Brooks: This is a part of the war on whites that’s being launched by the Democratic Party. And the way in which they’re launching this war is by claiming that whites hate everybody else. It’s a part of the strategy that Barack Obama implemented in 2008, continued in 2012, where he divides us all on race, on sex, greed, envy, class warfare, all those kinds of things. Well that’s not true. Okay?
And if you look at the polling data, every demographic group in America agrees with the rule of law, enforcing and securing our borders. And every one of them understands that illegal immigration hurts every single demographic group. It doesn’t make a difference if you’re a white American, a black American, Hispanic American, an Asian American or if you’re a woman or a man. Every single demographic group is hurt by falling wages and lost jobs.
And so the Democrats, they have to demagogue on this and try and turn it into a racial issue, which is an emotional issue, rather than a thoughtful issue. If it becomes a thoughtful issue, then we win and we win big. And they lose and they lose big. And they understand that and as they get more desperate, they are going to argue race and things like that to a much heightened emotional state. . . .

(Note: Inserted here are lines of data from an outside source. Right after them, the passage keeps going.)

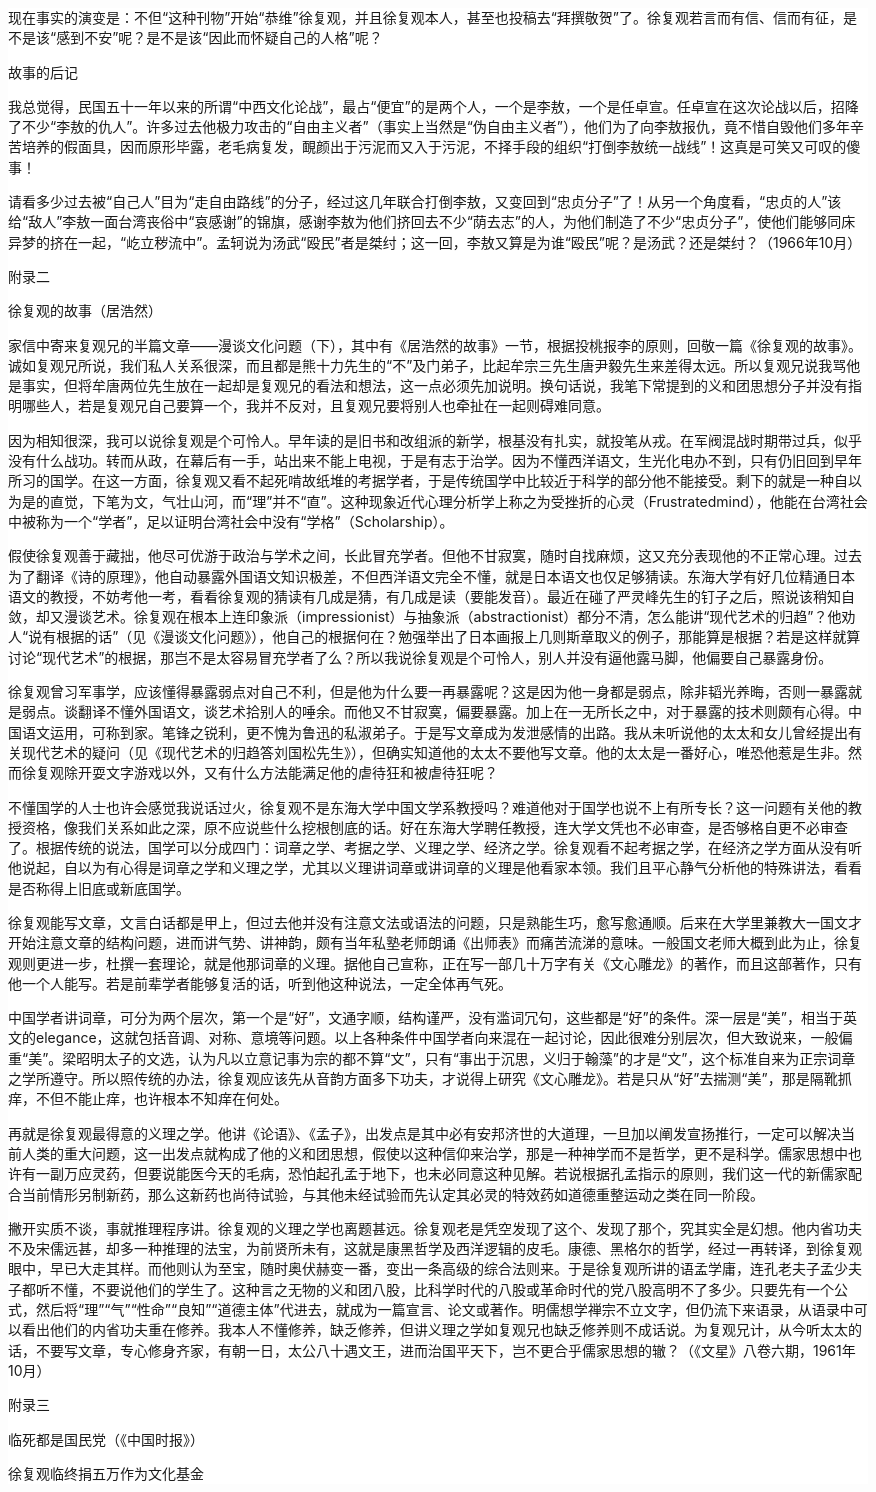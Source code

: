 现在事实的演变是：不但“这种刊物”开始“恭维”徐复观，并且徐复观本人，甚至也投稿去“拜撰敬贺”了。徐复观若言而有信、信而有征，是不是该“感到不安”呢？是不是该“因此而怀疑自己的人格”呢？

故事的后记

我总觉得，民国五十一年以来的所谓“中西文化论战”，最占“便宜”的是两个人，一个是李敖，一个是任卓宣。任卓宣在这次论战以后，招降了不少“李敖的仇人”。许多过去他极力攻击的“自由主义者”（事实上当然是“伪自由主义者”），他们为了向李敖报仇，竟不惜自毁他们多年辛苦培养的假面具，因而原形毕露，老毛病复发，靦颜出于污泥而又入于污泥，不择手段的组织“打倒李敖统一战线”！这真是可笑又可叹的傻事！

请看多少过去被“自己人”目为“走自由路线”的分子，经过这几年联合打倒李敖，又变回到“忠贞分子”了！从另一个角度看，“忠贞的人”该给“敌人”李敖一面台湾丧俗中“哀感谢”的锦旗，感谢李敖为他们挤回去不少“荫去志”的人，为他们制造了不少“忠贞分子”，使他们能够同床异梦的挤在一起，“屹立秽流中”。孟轲说为汤武“殴民”者是桀纣；这一回，李敖又算是为谁“殴民”呢？是汤武？还是桀纣？（1966年10月）

附录二

徐复观的故事（居浩然）

家信中寄来复观兄的半篇文章——漫谈文化问题（下），其中有《居浩然的故事》一节，根据投桃报李的原则，回敬一篇《徐复观的故事》。诚如复观兄所说，我们私人关系很深，而且都是熊十力先生的“不”及门弟子，比起牟宗三先生唐尹毅先生来差得太远。所以复观兄说我骂他是事实，但将牟唐两位先生放在一起却是复观兄的看法和想法，这一点必须先加说明。换句话说，我笔下常提到的义和团思想分子并没有指明哪些人，若是复观兄自己要算一个，我并不反对，且复观兄要将别人也牵扯在一起则碍难同意。

因为相知很深，我可以说徐复观是个可怜人。早年读的是旧书和改组派的新学，根基没有扎实，就投笔从戎。在军阀混战时期带过兵，似乎没有什么战功。转而从政，在幕后有一手，站出来不能上电视，于是有志于治学。因为不懂西洋语文，生光化电办不到，只有仍旧回到早年所习的国学。在这一方面，徐复观又看不起死啃故纸堆的考据学者，于是传统国学中比较近于科学的部分他不能接受。剩下的就是一种自以为是的直觉，下笔为文，气壮山河，而“理”并不“直”。这种现象近代心理分析学上称之为受挫折的心灵（Frustratedmind），他能在台湾社会中被称为一个“学者”，足以证明台湾社会中没有“学格”（Scholarship）。

假使徐复观善于藏拙，他尽可优游于政治与学术之间，长此冒充学者。但他不甘寂寞，随时自找麻烦，这又充分表现他的不正常心理。过去为了翻译《诗的原理》，他自动暴露外国语文知识极差，不但西洋语文完全不懂，就是日本语文也仅足够猜读。东海大学有好几位精通日本语文的教授，不妨考他一考，看看徐复观的猜读有几成是猜，有几成是读（要能发音）。最近在碰了严灵峰先生的钉子之后，照说该稍知自敛，却又漫谈艺术。徐复观在根本上连印象派（impressionist）与抽象派（abstractionist）都分不清，怎么能讲“现代艺术的归趋”？他劝人“说有根据的话”（见《漫谈文化问题》），他自己的根据何在？勉强举出了日本画报上几则斯章取义的例子，那能算是根据？若是这样就算讨论“现代艺术”的根据，那岂不是太容易冒充学者了么？所以我说徐复观是个可怜人，别人并没有逼他露马脚，他偏要自己暴露身份。

徐复观曾习军事学，应该懂得暴露弱点对自己不利，但是他为什么要一再暴露呢？这是因为他一身都是弱点，除非韬光养晦，否则一暴露就是弱点。谈翻译不懂外国语文，谈艺术拾别人的唾余。而他又不甘寂寞，偏要暴露。加上在一无所长之中，对于暴露的技术则颇有心得。中国语文运用，可称到家。笔锋之锐利，更不愧为鲁迅的私淑弟子。于是写文章成为发泄感情的出路。我从未听说他的太太和女儿曾经提出有关现代艺术的疑问（见《现代艺术的归趋答刘国松先生》），但确实知道他的太太不要他写文章。他的太太是一番好心，唯恐他惹是生非。然而徐复观除开耍文字游戏以外，又有什么方法能满足他的虐待狂和被虐待狂呢？

不懂国学的人士也许会感觉我说话过火，徐复观不是东海大学中国文学系教授吗？难道他对于国学也说不上有所专长？这一问题有关他的教授资格，像我们关系如此之深，原不应说些什么挖根刨底的话。好在东海大学聘任教授，连大学文凭也不必审查，是否够格自更不必审查了。根据传统的说法，国学可以分成四门：词章之学、考据之学、义理之学、经济之学。徐复观看不起考据之学，在经济之学方面从没有听他说起，自以为有心得是词章之学和义理之学，尤其以义理讲词章或讲词章的义理是他看家本领。我们且平心静气分析他的特殊讲法，看看是否称得上旧底或新底国学。

徐复观能写文章，文言白话都是甲上，但过去他并没有注意文法或语法的问题，只是熟能生巧，愈写愈通顺。后来在大学里兼教大一国文才开始注意文章的结构问题，进而讲气势、讲神韵，颇有当年私塾老师朗诵《出师表》而痛苦流涕的意味。一般国文老师大概到此为止，徐复观则更进一步，杜撰一套理论，就是他那词章的义理。据他自己宣称，正在写一部几十万字有关《文心雕龙》的著作，而且这部著作，只有他一个人能写。若是前辈学者能够复活的话，听到他这种说法，一定全体再气死。

中国学者讲词章，可分为两个层次，第一个是“好”，文通字顺，结构谨严，没有滥词冗句，这些都是“好”的条件。深一层是“美”，相当于英文的elegance，这就包括音调、对称、意境等问题。以上各种条件中国学者向来混在一起讨论，因此很难分别层次，但大致说来，一般偏重“美”。梁昭明太子的文选，认为凡以立意记事为宗的都不算“文”，只有“事出于沉思，义归于翰藻”的才是“文”，这个标准自来为正宗词章之学所遵守。所以照传统的办法，徐复观应该先从音韵方面多下功夫，才说得上研究《文心雕龙》。若是只从“好”去揣测“美”，那是隔靴抓痒，不但不能止痒，也许根本不知痒在何处。

再就是徐复观最得意的义理之学。他讲《论语》、《孟子》，出发点是其中必有安邦济世的大道理，一旦加以阐发宣扬推行，一定可以解决当前人类的重大问题，这一出发点就构成了他的义和团思想，假使以这种信仰来治学，那是一种神学而不是哲学，更不是科学。儒家思想中也许有一副万应灵药，但要说能医今天的毛病，恐怕起孔孟于地下，也未必同意这种见解。若说根据孔孟指示的原则，我们这一代的新儒家配合当前情形另制新药，那么这新药也尚待试验，与其他未经试验而先认定其必灵的特效药如道德重整运动之类在同一阶段。

撇开实质不谈，事就推理程序讲。徐复观的义理之学也离题甚远。徐复观老是凭空发现了这个、发现了那个，究其实全是幻想。他内省功夫不及宋儒远甚，却多一种推理的法宝，为前贤所未有，这就是康黑哲学及西洋逻辑的皮毛。康德、黑格尔的哲学，经过一再转译，到徐复观眼中，早已大走其样。而他则认为至宝，随时奥伏赫变一番，变出一条高级的综合法则来。于是徐复观所讲的语孟学庸，连孔老夫子孟少夫子都听不懂，不要说他们的学生了。这种言之无物的义和团八股，比科学时代的八股或革命时代的党八股高明不了多少。只要先有一个公式，然后将“理”“气”“性命”“良知”“道德主体”代进去，就成为一篇宣言、论文或著作。明儒想学禅宗不立文字，但仍流下来语录，从语录中可以看出他们的内省功夫重在修养。我本人不懂修养，缺乏修养，但讲义理之学如复观兄也缺乏修养则不成话说。为复观兄计，从今听太太的话，不要写文章，专心修身齐家，有朝一日，太公八十遇文王，进而治国平天下，岂不更合乎儒家思想的辙？（《文星》八卷六期，1961年10月）

附录三

临死都是国民党（《中国时报》）

徐复观临终捐五万作为文化基金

It’s illuminating to compare how often the New York Times has used the phrase “war on whites” to how often it has used the Democrats’ scare-phrase “war on women.”
Since 1851, the NYT has used the phrase “war on whites” eight times, and not once in the last 12 months.
In contrast, the NYT has used the phrase “war on women” 366 times in its long history, and 167 times just since March 1, 2012 , the date on which the Obama campaign made the specter of a “war on women” central to its re-election campaign.
Much of the shock and dismay that Rep. Brooks’ statement has elicited boils down to: “How can there be a war on whites when whites are losing the war?” As General Patton liked to say, “Americans love a winner.” Thus, we tend to gang up against the side losing power and become extremely solicitous of the amour propre of those seen as in ascendance.